(Beginning of Provided information)
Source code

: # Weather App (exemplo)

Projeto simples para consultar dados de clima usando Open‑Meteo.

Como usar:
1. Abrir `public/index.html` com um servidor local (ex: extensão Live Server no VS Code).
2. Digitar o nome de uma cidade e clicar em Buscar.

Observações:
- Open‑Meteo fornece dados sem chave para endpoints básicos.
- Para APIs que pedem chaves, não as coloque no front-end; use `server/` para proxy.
(End of Provided information)
■ **What is required**:
Check each line above for the string "Meteo" and show the ones that have it.

■ **Finished task**:
Projeto simples para consultar dados de clima usando Open‑Meteo.
- Open‑Meteo fornece dados sem chave para endpoints básicos.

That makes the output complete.